Defense, Ball-Movement, and shooting percentage a problem for OKC.
By Addam Francisco
Hopes were high for Oklahoma City Friday night as Derek Fisher returns to the Chesapeake Energy Arena... As a head coach. Unfortunately he was the head coach of the opposing team the New York Knicks, and beat his former squad in a nail-biter 93-90. Had to be a great feeling for him but the Thunder falling to 7-6 on the season that's expected to be such a promising season has to be nothing but frustrating for OKC.
There were multiple problems displayed Friday night for the Thunder, most of which being a lingering problem all year. Defense, and ball movement seem to be the Thunder's biggest problem this year, along with inconsistent shooting. With this shooting issue, it seems like one game everyone will be hitting on all cylinders then the next game they'll shoot 38 percent from the field, like tonight.
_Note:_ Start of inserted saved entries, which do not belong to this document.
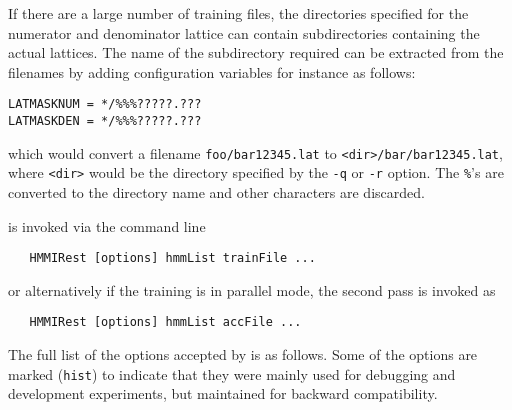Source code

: If there are a large number of training files, the directories specified for
the numerator and denominator lattice can contain subdirectories containing
the actual lattices.  The name of the subdirectory required can be extracted
from the filenames by adding configuration variables for instance as follows:
\begin{verbatim}
LATMASKNUM = */%%%?????.???
LATMASKDEN = */%%%?????.???
\end{verbatim}
which would convert a filename \texttt{foo/bar12345.lat} to \texttt{<dir>/bar/bar12345.lat},
where \texttt{<dir>} would be the directory specified by the \texttt{-q} or \texttt{-r} option.
The \texttt{\%}'s are converted to the directory name and other characters are discarded.

 \label{sec:hmmirestuse}

 is invoked via the command line
\begin{verbatim}
   HMMIRest [options] hmmList trainFile ...
\end{verbatim}
or alternatively if the training is in parallel mode, the second pass is invoked as
\begin{verbatim}
   HMMIRest [options] hmmList accFile ...
\end{verbatim}

The full list of the options accepted by  is as follows. Some
of the options are marked (\texttt{hist}) to indicate that they were mainly
used for debugging and development experiments, but maintained for backward compatibility.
Defense seems to be one of the major issues of this team thus far in this early season, the Knicks came into the Peake and only dropped 93 points, which to the average fan looks great defensively for OKC but what they tend to overlook is the fact that New York shot 45.8 percent from the field and even worse (for us) 60 percent from three point line. Yes, you read correctly... 12-of-20 from the three point line. Thats a a little more than a third of their points right there. In order for Oklahoma City to make any kind of run in the NBA, better yet the Western Conference, they are going to have to play perimeter defense on these teams. They have to stop letting players like Lance Thomas (former Thunder player) score 12 points on us. However, a positive side I saw from our defense was Dion Waiters. Along with his 16 points, he played outstanding on-ball defense, and he did a great job of jumping the passing lanes. That led to three steals and one forced steal. Oklahoma City needs Dion to play like this every game, along with Andre Roberson. It would be nice to see other guards play on-ball defense like those two.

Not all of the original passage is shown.